▸ YOUR OBJECTIVE: Check each line of the listing, and copy it if it contains the word "aparte".

*** Begin section ***

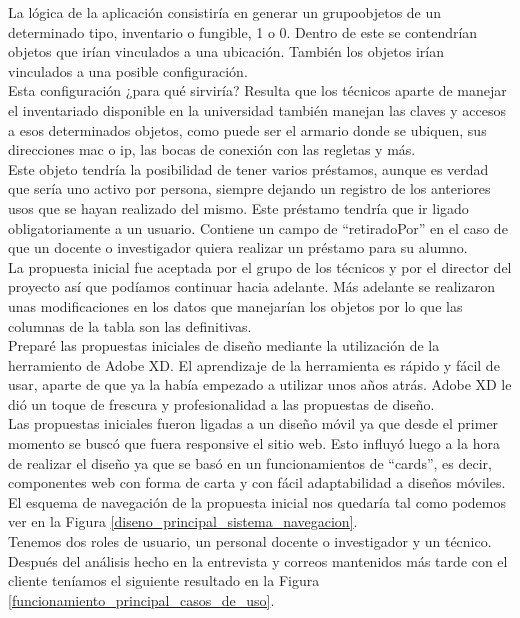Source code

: La lógica de la aplicación consistiría en generar un grupoobjetos de un determinado tipo, inventario o fungible, 1 o 0. Dentro de este se contendrían objetos que irían vinculados a una ubicación. También los objetos irían vinculados a una posible configuración.
\\Esta configuración ¿para qué sirviría? Resulta que los técnicos aparte de manejar el inventariado disponible en la universidad también manejan las claves y accesos a esos determinados objetos, como puede ser el armario donde se ubiquen, sus direcciones mac o ip, las bocas de conexión con las regletas y más.
\\Este objeto tendría la posibilidad de tener varios préstamos, aunque es verdad que sería uno activo por persona, siempre dejando un registro de los anteriores usos que se hayan realizado del mismo. Este préstamo tendría que ir ligado obligatoriamente a un usuario. Contiene un campo de ``retiradoPor'' en el caso de que un docente o investigador quiera realizar un préstamo para su alumno.
\vspace{\baselineskip}
\\La propuesta inicial fue aceptada por el grupo de los técnicos y por el director del proyecto así que podíamos continuar hacia adelante. Más adelante se realizaron unas modificaciones en los datos que manejarían los objetos por lo que las columnas de la tabla son las definitivas.
\\Preparé las propuestas iniciales de diseño mediante la utilización de la herramiento de Adobe XD. El aprendizaje de la herramienta es rápido y fácil de usar, aparte de que ya la había empezado a utilizar unos años atrás. Adobe XD le dió un toque de frescura y profesionalidad a las propuestas de diseño.
\\Las propuestas iniciales fueron ligadas a un diseño móvil ya que desde el primer momento se buscó que fuera responsive el sitio web. Esto influyó luego a la hora de realizar el diseño ya que se basó en un funcionamientos de ``cards'', es decir, componentes web con forma de carta y con fácil adaptabilidad a diseños móviles.
\\El esquema de navegación de la propuesta inicial nos quedaría tal como podemos ver en la Figura \ref{diseno_principal_sistema_navegacion}.
\\Tenemos dos roles de usuario, un personal docente o investigador y un técnico. Después del análisis hecho en la entrevista y correos mantenidos más tarde con el cliente teníamos el siguiente resultado en la Figura \ref{funcionamiento_principal_casos_de_uso}.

*** End section ***

▸ SOLUTION TO THIS PROBLEM:
\\Esta configuración ¿para qué sirviría? Resulta que los técnicos aparte de manejar el inventariado disponible en la universidad también manejan las claves y accesos a esos determinados objetos, como puede ser el armario donde se ubiquen, sus direcciones mac o ip, las bocas de conexión con las regletas y más.
\\Preparé las propuestas iniciales de diseño mediante la utilización de la herramiento de Adobe XD. El aprendizaje de la herramienta es rápido y fácil de usar, aparte de que ya la había empezado a utilizar unos años atrás. Adobe XD le dió un toque de frescura y profesionalidad a las propuestas de diseño.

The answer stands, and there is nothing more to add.